◆ Task brief ◆
Your task is to copy the lines of the data below from the line holding "### orderInvoiced" through the line holding "por site. |", inclusive, exactly and with nothing added.

◆ Supplied material ◆
══════

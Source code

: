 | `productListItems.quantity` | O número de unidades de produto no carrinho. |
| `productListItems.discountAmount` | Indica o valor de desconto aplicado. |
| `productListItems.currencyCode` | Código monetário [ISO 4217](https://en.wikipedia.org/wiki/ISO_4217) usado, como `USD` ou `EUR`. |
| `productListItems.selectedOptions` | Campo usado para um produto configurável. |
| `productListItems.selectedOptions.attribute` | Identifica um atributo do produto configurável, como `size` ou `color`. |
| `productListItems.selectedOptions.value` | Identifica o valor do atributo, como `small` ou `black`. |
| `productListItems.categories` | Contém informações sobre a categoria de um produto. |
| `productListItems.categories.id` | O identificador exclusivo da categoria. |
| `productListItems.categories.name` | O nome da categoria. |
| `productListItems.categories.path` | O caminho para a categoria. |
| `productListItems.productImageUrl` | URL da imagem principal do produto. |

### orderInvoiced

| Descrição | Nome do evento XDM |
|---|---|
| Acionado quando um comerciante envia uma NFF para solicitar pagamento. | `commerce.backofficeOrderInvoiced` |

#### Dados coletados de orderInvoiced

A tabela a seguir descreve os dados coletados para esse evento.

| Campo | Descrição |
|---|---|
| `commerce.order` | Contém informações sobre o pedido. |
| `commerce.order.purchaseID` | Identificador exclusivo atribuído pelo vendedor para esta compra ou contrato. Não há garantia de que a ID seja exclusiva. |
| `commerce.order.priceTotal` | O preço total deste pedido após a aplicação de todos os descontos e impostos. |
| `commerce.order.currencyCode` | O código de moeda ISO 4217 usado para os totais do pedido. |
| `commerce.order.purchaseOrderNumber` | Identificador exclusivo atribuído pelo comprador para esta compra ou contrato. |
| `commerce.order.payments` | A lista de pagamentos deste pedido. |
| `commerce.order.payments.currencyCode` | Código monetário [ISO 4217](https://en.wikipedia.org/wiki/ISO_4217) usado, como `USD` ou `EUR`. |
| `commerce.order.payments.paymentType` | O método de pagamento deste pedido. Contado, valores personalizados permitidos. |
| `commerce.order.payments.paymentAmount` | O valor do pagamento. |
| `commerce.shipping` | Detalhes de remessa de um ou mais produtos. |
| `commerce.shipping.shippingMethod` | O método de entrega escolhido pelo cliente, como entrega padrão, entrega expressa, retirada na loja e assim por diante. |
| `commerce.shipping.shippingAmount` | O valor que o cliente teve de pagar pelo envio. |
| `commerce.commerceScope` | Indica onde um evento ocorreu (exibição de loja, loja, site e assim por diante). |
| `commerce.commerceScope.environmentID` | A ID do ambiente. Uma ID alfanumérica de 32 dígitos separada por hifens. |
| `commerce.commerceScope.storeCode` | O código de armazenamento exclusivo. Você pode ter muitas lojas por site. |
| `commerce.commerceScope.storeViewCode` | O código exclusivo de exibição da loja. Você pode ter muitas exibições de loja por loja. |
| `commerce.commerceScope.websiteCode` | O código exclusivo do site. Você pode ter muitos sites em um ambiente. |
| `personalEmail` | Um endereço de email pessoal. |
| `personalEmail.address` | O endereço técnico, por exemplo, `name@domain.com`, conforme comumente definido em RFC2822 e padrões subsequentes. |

══════

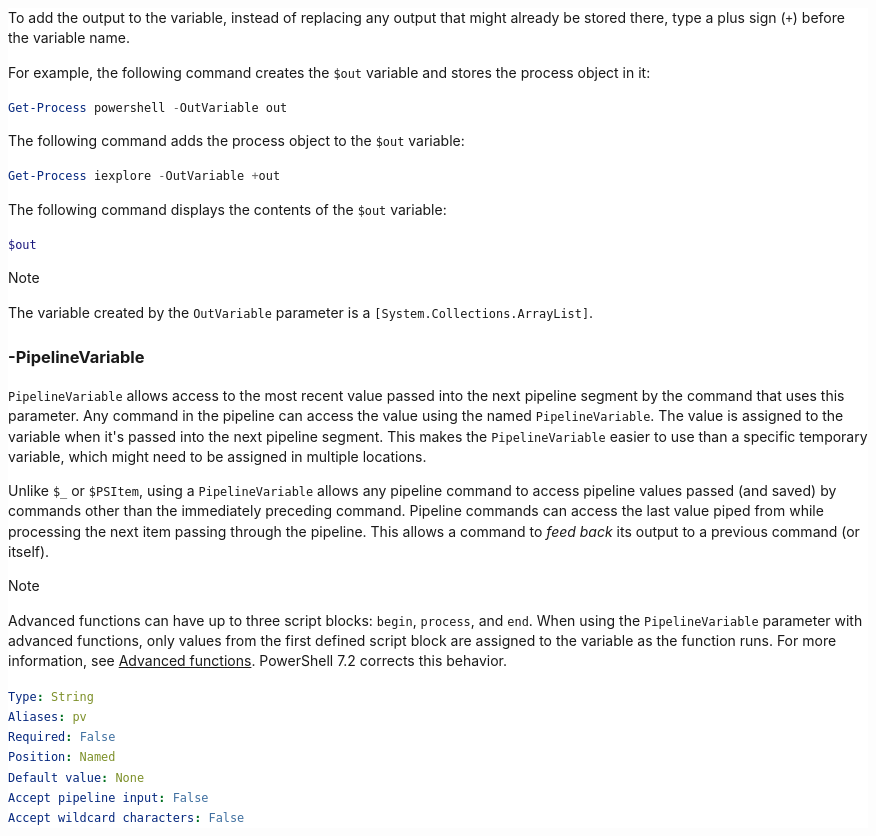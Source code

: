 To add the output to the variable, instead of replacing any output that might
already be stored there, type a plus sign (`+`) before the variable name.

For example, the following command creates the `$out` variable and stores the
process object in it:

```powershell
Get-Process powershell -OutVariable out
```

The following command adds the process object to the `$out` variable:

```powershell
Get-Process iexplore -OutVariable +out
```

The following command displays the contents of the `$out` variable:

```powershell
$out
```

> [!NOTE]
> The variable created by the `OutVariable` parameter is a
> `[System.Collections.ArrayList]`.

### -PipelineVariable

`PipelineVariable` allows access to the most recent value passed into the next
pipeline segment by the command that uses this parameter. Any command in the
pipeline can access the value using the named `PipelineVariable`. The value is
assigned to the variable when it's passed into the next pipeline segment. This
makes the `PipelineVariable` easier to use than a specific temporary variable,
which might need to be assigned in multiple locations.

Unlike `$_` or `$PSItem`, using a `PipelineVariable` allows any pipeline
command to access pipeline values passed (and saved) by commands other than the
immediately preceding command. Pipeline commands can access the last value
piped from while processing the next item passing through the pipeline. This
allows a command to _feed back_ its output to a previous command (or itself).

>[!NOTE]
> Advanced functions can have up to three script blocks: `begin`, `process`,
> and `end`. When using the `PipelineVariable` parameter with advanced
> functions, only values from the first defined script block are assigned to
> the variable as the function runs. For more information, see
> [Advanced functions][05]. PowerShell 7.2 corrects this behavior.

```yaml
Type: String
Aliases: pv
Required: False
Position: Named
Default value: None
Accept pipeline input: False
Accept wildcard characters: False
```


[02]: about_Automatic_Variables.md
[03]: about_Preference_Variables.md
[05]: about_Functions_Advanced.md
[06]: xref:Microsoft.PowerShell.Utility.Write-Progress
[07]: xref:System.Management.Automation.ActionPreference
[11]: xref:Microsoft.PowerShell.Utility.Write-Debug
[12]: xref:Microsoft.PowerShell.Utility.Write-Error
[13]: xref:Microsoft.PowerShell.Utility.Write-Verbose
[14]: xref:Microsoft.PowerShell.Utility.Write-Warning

══════

◆ Result of this exercise ◆
### orderInvoiced

| Descrição | Nome do evento XDM |
|---|---|
| Acionado quando um comerciante envia uma NFF para solicitar pagamento. | `commerce.backofficeOrderInvoiced` |

#### Dados coletados de orderInvoiced

A tabela a seguir descreve os dados coletados para esse evento.

| Campo | Descrição |
|---|---|
| `commerce.order` | Contém informações sobre o pedido. |
| `commerce.order.purchaseID` | Identificador exclusivo atribuído pelo vendedor para esta compra ou contrato. Não há garantia de que a ID seja exclusiva. |
| `commerce.order.priceTotal` | O preço total deste pedido após a aplicação de todos os descontos e impostos. |
| `commerce.order.currencyCode` | O código de moeda ISO 4217 usado para os totais do pedido. |
| `commerce.order.purchaseOrderNumber` | Identificador exclusivo atribuído pelo comprador para esta compra ou contrato. |
| `commerce.order.payments` | A lista de pagamentos deste pedido. |
| `commerce.order.payments.currencyCode` | Código monetário [ISO 4217](https://en.wikipedia.org/wiki/ISO_4217) usado, como `USD` ou `EUR`. |
| `commerce.order.payments.paymentType` | O método de pagamento deste pedido. Contado, valores personalizados permitidos. |
| `commerce.order.payments.paymentAmount` | O valor do pagamento. |
| `commerce.shipping` | Detalhes de remessa de um ou mais produtos. |
| `commerce.shipping.shippingMethod` | O método de entrega escolhido pelo cliente, como entrega padrão, entrega expressa, retirada na loja e assim por diante. |
| `commerce.shipping.shippingAmount` | O valor que o cliente teve de pagar pelo envio. |
| `commerce.commerceScope` | Indica onde um evento ocorreu (exibição de loja, loja, site e assim por diante). |
| `commerce.commerceScope.environmentID` | A ID do ambiente. Uma ID alfanumérica de 32 dígitos separada por hifens. |
| `commerce.commerceScope.storeCode` | O código de armazenamento exclusivo. Você pode ter muitas lojas por site. |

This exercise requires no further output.